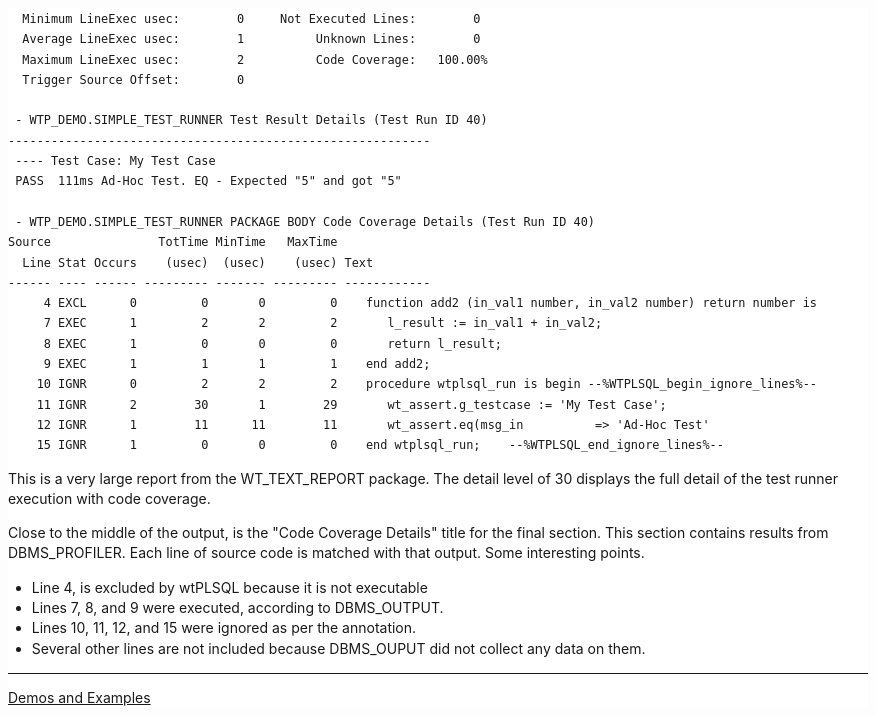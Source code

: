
 ```
  Minimum LineExec usec:        0     Not Executed Lines:        0
  Average LineExec usec:        1          Unknown Lines:        0
  Maximum LineExec usec:        2          Code Coverage:   100.00%
  Trigger Source Offset:        0

 - WTP_DEMO.SIMPLE_TEST_RUNNER Test Result Details (Test Run ID 40)
-----------------------------------------------------------
 ---- Test Case: My Test Case
 PASS  111ms Ad-Hoc Test. EQ - Expected "5" and got "5"

 - WTP_DEMO.SIMPLE_TEST_RUNNER PACKAGE BODY Code Coverage Details (Test Run ID 40)
Source               TotTime MinTime   MaxTime     
  Line Stat Occurs    (usec)  (usec)    (usec) Text
------ ---- ------ --------- ------- --------- ------------
     4 EXCL      0         0       0         0    function add2 (in_val1 number, in_val2 number) return number is
     7 EXEC      1         2       2         2       l_result := in_val1 + in_val2;
     8 EXEC      1         0       0         0       return l_result;
     9 EXEC      1         1       1         1    end add2;
    10 IGNR      0         2       2         2    procedure wtplsql_run is begin --%WTPLSQL_begin_ignore_lines%--
    11 IGNR      2        30       1        29       wt_assert.g_testcase := 'My Test Case';
    12 IGNR      1        11      11        11       wt_assert.eq(msg_in          => 'Ad-Hoc Test'
    15 IGNR      1         0       0         0    end wtplsql_run;    --%WTPLSQL_end_ignore_lines%--
```

This is a very large report from the WT_TEXT_REPORT package.  The detail level of 30 displays the full detail of the test runner execution with code coverage.

Close to the middle of the output, is the "Code Coverage Details" title for the final section.  This section contains results from DBMS_PROFILER.  Each line of source code is matched with that output.  Some interesting points.

* Line 4, is excluded by wtPLSQL because it is not executable
* Lines 7, 8, and 9 were executed, according to DBMS_OUTPUT.
* Lines 10, 11, 12, and 15 were ignored as per the annotation.
* Several other lines are not included because DBMS_OUPUT did not collect any data on them.

---
[Demos and Examples](README.md)
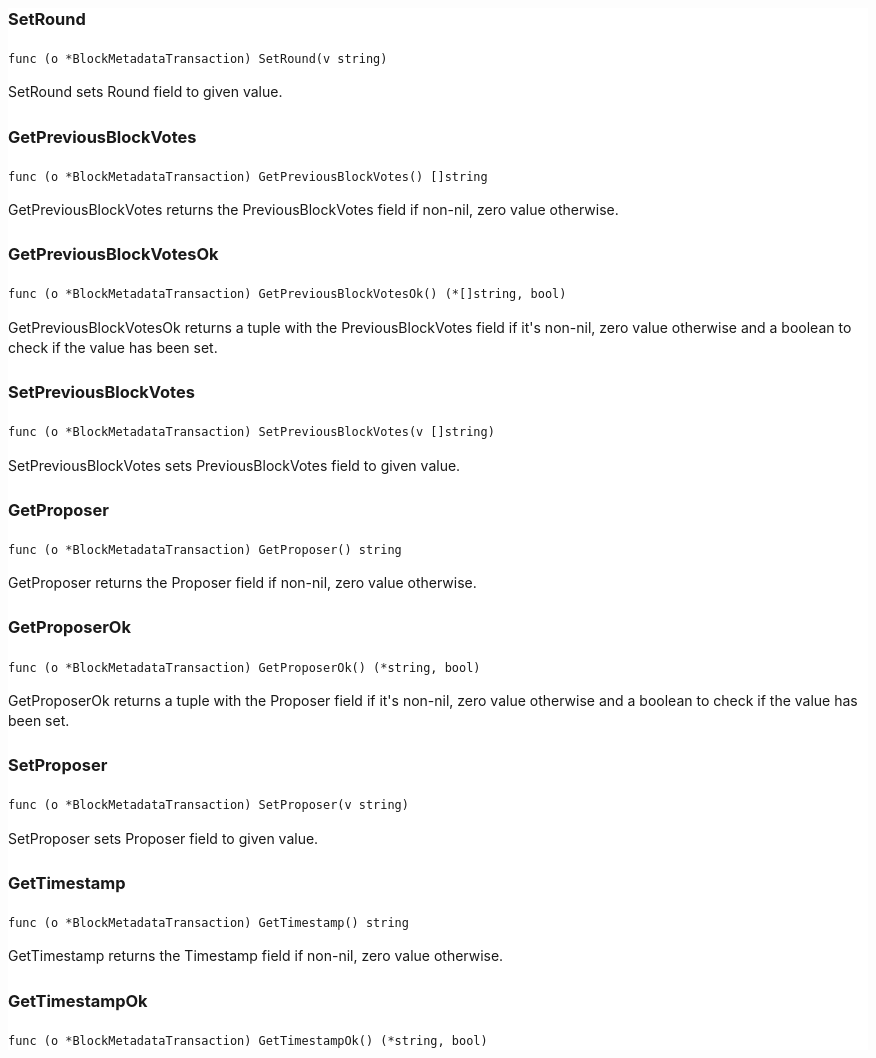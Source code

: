 ### SetRound

`func (o *BlockMetadataTransaction) SetRound(v string)`

SetRound sets Round field to given value.


### GetPreviousBlockVotes

`func (o *BlockMetadataTransaction) GetPreviousBlockVotes() []string`

GetPreviousBlockVotes returns the PreviousBlockVotes field if non-nil, zero value otherwise.

### GetPreviousBlockVotesOk

`func (o *BlockMetadataTransaction) GetPreviousBlockVotesOk() (*[]string, bool)`

GetPreviousBlockVotesOk returns a tuple with the PreviousBlockVotes field if it's non-nil, zero value otherwise
and a boolean to check if the value has been set.

### SetPreviousBlockVotes

`func (o *BlockMetadataTransaction) SetPreviousBlockVotes(v []string)`

SetPreviousBlockVotes sets PreviousBlockVotes field to given value.


### GetProposer

`func (o *BlockMetadataTransaction) GetProposer() string`

GetProposer returns the Proposer field if non-nil, zero value otherwise.

### GetProposerOk

`func (o *BlockMetadataTransaction) GetProposerOk() (*string, bool)`

GetProposerOk returns a tuple with the Proposer field if it's non-nil, zero value otherwise
and a boolean to check if the value has been set.

### SetProposer

`func (o *BlockMetadataTransaction) SetProposer(v string)`

SetProposer sets Proposer field to given value.


### GetTimestamp

`func (o *BlockMetadataTransaction) GetTimestamp() string`

GetTimestamp returns the Timestamp field if non-nil, zero value otherwise.

### GetTimestampOk

`func (o *BlockMetadataTransaction) GetTimestampOk() (*string, bool)`
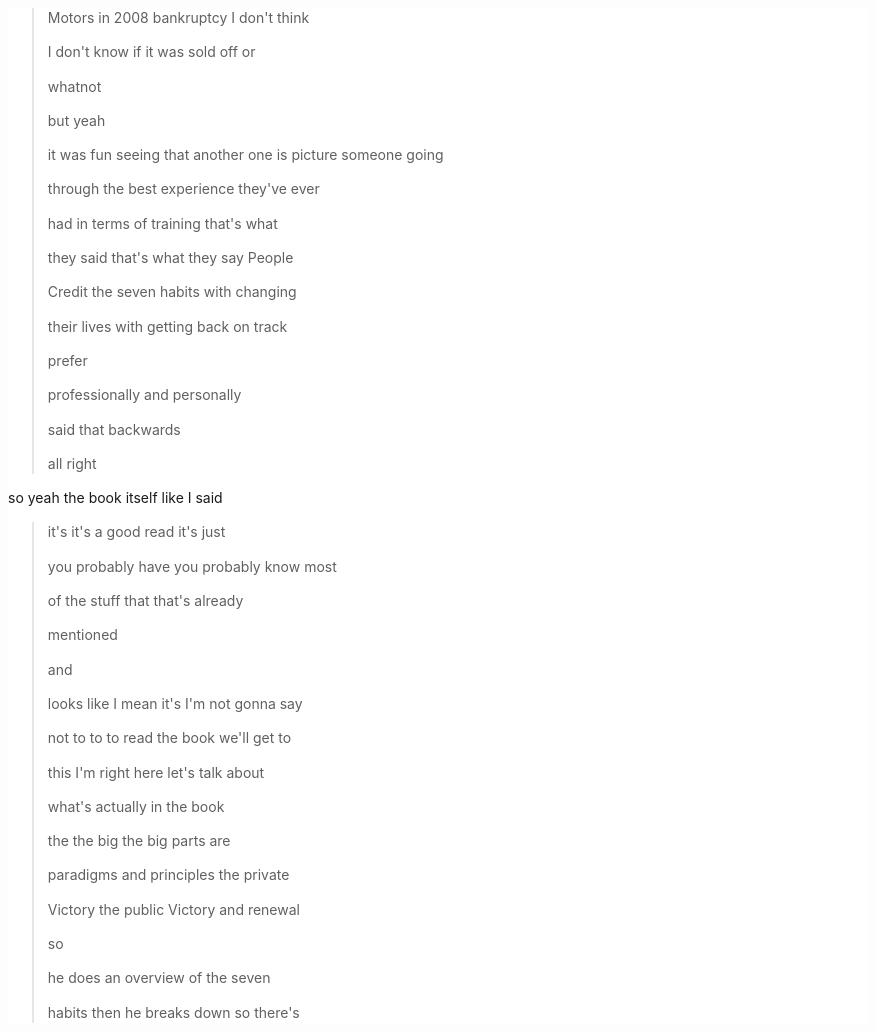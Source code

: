 >
> Motors in 2008 
bankruptcy I don&#39;t think
>
> I don&#39;t know if it was sold off or
>
> whatnot
>
> but yeah
>
> it was fun seeing that 
another one is picture someone going
>
> through the best experience they&#39;ve ever
>
> had in terms of training that&#39;s what
>
> they said that&#39;s what they say People
>
> Credit the seven habits with changing
>
> their lives with getting back on track
>
> prefer
>
> professionally and personally
>
> said that backwards
>
> all right
>
> 
so yeah the book itself like I said
>
> it&#39;s it&#39;s a good read it&#39;s just
>
> you probably have you probably know most
>
> of the stuff that that&#39;s already
>
> mentioned
>
> and
>
> looks like I mean it&#39;s I&#39;m not gonna say
>
> not to to to read the book we&#39;ll get to
>
> this I&#39;m right here let&#39;s talk about
>
> what&#39;s actually in the book 
>
> the the big the big parts are
>
> paradigms and principles the private
>
> Victory the public Victory and renewal
>
> so
>
> he does an overview of the seven
>
> habits then he breaks down so there&#39;s
>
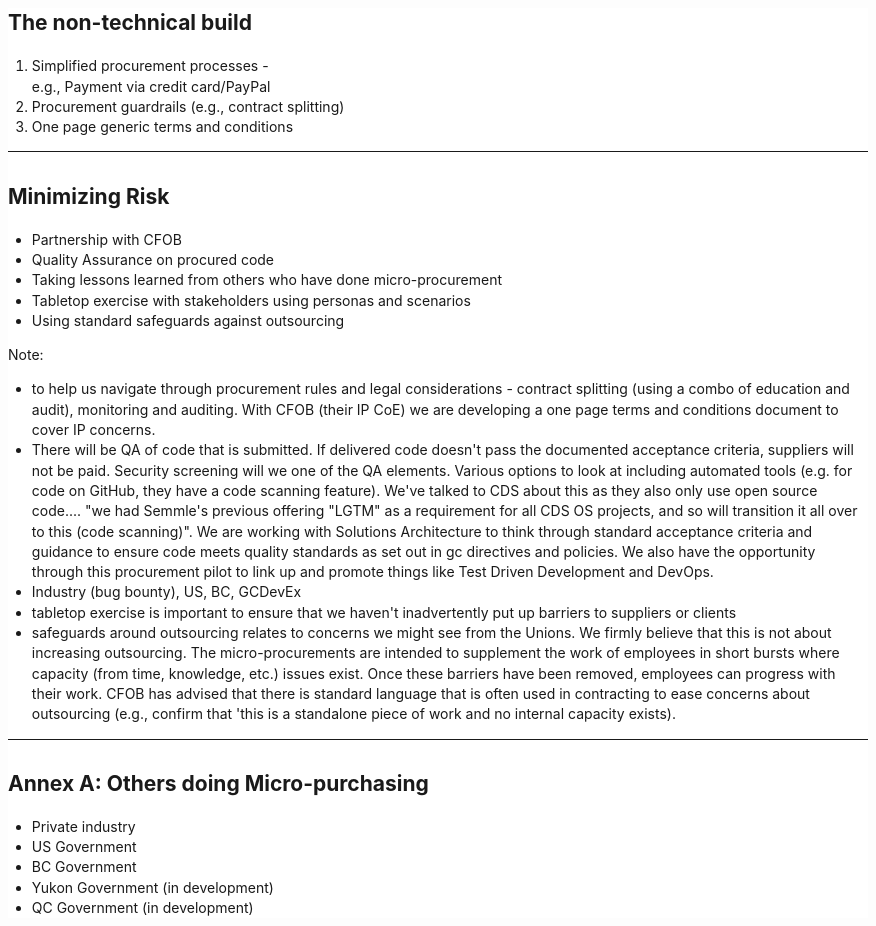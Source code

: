 
## The non-technical build

1. Simplified procurement processes -  
    e.g., Payment via credit card/PayPal
2. Procurement guardrails (e.g., contract splitting)
3. One page generic terms and conditions

---

## Minimizing Risk

- Partnership with CFOB
- Quality Assurance on procured code
- Taking lessons learned from others who have done micro-procurement
- Tabletop exercise with stakeholders using personas and scenarios
- Using standard safeguards against outsourcing

Note:

- to help us navigate through procurement rules and legal considerations - contract splitting (using a combo of education and audit), monitoring and auditing. With CFOB (their IP CoE) we are developing a one page terms and conditions document to cover IP concerns.
- There will be QA of code that is submitted. If delivered code doesn't pass the documented acceptance criteria, suppliers will not be paid. Security screening will we one of the QA elements. Various options to look at including automated tools (e.g. for code on GitHub, they have a code scanning feature). We've talked to CDS about this as they also only use open source code.... "we had Semmle's previous offering "LGTM" as a requirement for all CDS OS projects, and so will transition it all over to this (code scanning)".  We are working with Solutions Architecture to think through standard acceptance criteria and guidance to ensure code meets quality standards as set out in gc directives and policies. We also have the opportunity through this procurement pilot to link up and promote things like Test Driven Development and DevOps.
- Industry (bug bounty), US, BC, GCDevEx
- tabletop exercise is important to ensure that we haven't inadvertently put up barriers to suppliers or clients
- safeguards around outsourcing relates to concerns we might see from the Unions. We firmly believe that this is not about increasing outsourcing.  The micro-procurements are intended to supplement the work of employees in short bursts where capacity (from time, knowledge, etc.) issues exist. Once these barriers have been removed, employees can progress with their work. CFOB has advised that there is standard language that is often used in contracting to ease concerns about outsourcing (e.g., confirm that 'this is a standalone piece of work and no internal capacity exists).

---

## Annex A: Others doing Micro-purchasing

- Private industry
- US Government
- BC Government
- Yukon Government (in development)
- QC Government (in development)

+--

EXERCISE: When a line in the data contains "terms", return it as written.

ANSWER:
> had in terms of training that&#39;s what
3. One page generic terms and conditions
- to help us navigate through procurement rules and legal considerations - contract splitting (using a combo of education and audit), monitoring and auditing. With CFOB (their IP CoE) we are developing a one page terms and conditions document to cover IP concerns.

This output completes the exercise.